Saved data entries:
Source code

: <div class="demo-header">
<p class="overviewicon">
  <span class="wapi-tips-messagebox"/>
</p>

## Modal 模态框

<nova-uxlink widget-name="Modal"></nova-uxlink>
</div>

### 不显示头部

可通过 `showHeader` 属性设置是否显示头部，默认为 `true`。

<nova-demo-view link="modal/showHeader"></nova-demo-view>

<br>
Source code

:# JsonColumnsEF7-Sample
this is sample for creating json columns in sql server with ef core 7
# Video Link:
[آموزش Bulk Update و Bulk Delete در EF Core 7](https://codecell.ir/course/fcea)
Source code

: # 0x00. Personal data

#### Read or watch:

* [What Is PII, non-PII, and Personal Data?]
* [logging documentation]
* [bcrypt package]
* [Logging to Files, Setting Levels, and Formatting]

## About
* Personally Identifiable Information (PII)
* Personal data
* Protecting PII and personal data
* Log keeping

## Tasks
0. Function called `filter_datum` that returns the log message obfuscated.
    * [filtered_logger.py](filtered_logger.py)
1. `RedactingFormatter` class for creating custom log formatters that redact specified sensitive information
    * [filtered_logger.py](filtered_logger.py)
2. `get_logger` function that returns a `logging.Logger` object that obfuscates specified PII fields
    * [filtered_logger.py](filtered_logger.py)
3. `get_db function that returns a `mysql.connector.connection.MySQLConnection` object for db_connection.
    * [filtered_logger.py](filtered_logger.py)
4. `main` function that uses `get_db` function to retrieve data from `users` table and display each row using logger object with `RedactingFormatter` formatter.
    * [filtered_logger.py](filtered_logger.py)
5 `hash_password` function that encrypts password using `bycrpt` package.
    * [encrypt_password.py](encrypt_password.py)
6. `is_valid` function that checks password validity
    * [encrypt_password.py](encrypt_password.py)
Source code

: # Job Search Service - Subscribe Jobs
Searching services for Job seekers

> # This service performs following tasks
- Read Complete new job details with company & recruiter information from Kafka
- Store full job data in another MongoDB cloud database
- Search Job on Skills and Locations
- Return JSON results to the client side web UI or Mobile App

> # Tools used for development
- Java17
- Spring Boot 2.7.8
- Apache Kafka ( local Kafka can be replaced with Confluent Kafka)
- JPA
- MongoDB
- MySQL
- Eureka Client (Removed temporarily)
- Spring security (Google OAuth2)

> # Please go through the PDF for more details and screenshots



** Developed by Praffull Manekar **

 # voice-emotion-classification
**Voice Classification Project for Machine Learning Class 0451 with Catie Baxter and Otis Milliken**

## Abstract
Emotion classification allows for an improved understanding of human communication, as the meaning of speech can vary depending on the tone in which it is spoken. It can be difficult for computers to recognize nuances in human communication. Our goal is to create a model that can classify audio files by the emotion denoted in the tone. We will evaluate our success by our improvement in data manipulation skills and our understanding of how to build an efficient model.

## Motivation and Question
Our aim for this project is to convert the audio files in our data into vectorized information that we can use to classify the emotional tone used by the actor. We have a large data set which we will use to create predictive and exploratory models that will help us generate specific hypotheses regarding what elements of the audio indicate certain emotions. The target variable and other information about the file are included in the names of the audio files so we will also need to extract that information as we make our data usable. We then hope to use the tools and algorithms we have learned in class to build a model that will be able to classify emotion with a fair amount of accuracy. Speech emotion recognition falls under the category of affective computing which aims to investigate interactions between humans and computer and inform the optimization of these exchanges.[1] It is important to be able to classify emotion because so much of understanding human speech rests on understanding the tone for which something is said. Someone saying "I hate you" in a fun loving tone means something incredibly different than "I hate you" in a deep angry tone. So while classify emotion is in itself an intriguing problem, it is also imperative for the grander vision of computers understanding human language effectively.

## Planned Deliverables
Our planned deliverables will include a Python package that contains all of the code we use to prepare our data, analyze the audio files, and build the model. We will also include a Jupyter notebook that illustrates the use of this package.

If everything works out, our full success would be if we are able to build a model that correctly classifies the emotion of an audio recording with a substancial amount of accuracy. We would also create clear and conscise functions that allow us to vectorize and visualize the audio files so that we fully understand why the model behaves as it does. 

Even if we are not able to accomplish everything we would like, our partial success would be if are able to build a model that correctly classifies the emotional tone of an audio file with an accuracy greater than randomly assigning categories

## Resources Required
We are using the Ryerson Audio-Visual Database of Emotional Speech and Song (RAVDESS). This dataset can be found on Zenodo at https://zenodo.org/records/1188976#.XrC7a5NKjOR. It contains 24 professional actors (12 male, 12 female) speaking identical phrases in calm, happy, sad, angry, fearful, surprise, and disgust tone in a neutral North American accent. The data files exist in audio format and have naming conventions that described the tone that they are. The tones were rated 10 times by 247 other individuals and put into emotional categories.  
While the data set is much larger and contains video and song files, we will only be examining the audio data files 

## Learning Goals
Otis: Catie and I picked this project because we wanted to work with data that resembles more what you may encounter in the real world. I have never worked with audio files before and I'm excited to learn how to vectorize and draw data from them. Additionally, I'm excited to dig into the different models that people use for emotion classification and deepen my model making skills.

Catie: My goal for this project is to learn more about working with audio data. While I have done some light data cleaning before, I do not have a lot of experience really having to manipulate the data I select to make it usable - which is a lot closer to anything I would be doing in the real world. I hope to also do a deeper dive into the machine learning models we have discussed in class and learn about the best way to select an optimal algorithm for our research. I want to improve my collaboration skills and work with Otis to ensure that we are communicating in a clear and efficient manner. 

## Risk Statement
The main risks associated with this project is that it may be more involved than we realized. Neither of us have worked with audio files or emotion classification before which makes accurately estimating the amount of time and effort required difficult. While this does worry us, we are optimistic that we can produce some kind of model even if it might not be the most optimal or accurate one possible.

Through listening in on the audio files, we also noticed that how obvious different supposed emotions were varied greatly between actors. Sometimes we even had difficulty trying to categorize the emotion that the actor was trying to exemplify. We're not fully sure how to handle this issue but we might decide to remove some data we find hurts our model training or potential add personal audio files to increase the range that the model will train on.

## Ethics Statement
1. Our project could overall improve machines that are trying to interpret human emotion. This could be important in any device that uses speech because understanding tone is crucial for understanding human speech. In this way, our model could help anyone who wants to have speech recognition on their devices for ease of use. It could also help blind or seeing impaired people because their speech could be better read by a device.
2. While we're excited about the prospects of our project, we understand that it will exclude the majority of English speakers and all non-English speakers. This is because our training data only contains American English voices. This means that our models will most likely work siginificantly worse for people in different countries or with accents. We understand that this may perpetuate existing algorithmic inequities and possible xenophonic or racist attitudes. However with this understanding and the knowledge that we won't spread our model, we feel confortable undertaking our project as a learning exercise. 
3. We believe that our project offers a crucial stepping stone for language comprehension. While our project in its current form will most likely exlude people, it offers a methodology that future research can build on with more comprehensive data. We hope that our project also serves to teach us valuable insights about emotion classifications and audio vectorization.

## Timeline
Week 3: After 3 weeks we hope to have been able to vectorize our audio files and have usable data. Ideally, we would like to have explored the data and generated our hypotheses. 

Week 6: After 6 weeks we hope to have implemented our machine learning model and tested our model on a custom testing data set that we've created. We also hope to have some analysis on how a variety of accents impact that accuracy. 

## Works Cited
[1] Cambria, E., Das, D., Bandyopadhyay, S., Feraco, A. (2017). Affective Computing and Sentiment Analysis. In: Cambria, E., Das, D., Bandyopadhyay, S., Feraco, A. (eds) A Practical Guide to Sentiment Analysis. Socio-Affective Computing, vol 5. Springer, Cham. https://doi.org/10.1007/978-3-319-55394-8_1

PROBLEM STATEMENT: Among the records, find the lines that contain "https" and copy each of them.

ANSWER FOR THIS EXERCISE:
[آموزش Bulk Update و Bulk Delete در EF Core 7](https://codecell.ir/course/fcea)
We are using the Ryerson Audio-Visual Database of Emotional Speech and Song (RAVDESS). This dataset can be found on Zenodo at https://zenodo.org/records/1188976#.XrC7a5NKjOR. It contains 24 professional actors (12 male, 12 female) speaking identical phrases in calm, happy, sad, angry, fearful, surprise, and disgust tone in a neutral North American accent. The data files exist in audio format and have naming conventions that described the tone that they are. The tones were rated 10 times by 247 other individuals and put into emotional categories.  
[1] Cambria, E., Das, D., Bandyopadhyay, S., Feraco, A. (2017). Affective Computing and Sentiment Analysis. In: Cambria, E., Das, D., Bandyopadhyay, S., Feraco, A. (eds) A Practical Guide to Sentiment Analysis. Socio-Affective Computing, vol 5. Springer, Cham. https://doi.org/10.1007/978-3-319-55394-8_1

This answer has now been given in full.